### PROBLEM DETAILS
From the first line through the one containing "types in Typescript.", restate the listing word for word, and give no other lines.

### DATA PROVIDED
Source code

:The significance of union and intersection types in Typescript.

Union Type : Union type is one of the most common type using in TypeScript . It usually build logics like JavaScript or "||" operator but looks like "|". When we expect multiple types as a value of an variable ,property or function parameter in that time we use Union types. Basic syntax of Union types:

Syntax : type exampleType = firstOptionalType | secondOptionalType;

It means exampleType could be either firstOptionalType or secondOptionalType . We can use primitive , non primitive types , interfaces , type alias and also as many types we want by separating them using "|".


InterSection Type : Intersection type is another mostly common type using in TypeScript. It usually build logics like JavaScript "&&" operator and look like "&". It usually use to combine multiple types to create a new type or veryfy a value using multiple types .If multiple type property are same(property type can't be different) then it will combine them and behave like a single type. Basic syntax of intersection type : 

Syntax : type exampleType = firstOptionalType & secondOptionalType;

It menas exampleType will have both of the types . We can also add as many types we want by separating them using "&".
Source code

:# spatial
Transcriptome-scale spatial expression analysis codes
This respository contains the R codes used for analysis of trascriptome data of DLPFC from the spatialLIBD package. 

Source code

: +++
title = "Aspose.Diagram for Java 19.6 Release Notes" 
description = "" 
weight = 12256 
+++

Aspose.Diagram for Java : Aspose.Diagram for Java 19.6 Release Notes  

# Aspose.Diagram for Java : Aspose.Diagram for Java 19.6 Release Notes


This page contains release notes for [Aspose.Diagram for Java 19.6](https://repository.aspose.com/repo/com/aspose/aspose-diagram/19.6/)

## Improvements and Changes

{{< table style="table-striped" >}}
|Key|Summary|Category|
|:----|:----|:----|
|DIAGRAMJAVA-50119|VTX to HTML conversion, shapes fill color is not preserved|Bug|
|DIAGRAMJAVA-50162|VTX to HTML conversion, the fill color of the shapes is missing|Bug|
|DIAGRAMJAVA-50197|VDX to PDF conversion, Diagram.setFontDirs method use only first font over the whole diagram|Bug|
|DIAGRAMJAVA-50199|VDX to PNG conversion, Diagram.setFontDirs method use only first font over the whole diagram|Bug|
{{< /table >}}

### RESPONSE AREA
Source code

:The significance of union and intersection types in Typescript.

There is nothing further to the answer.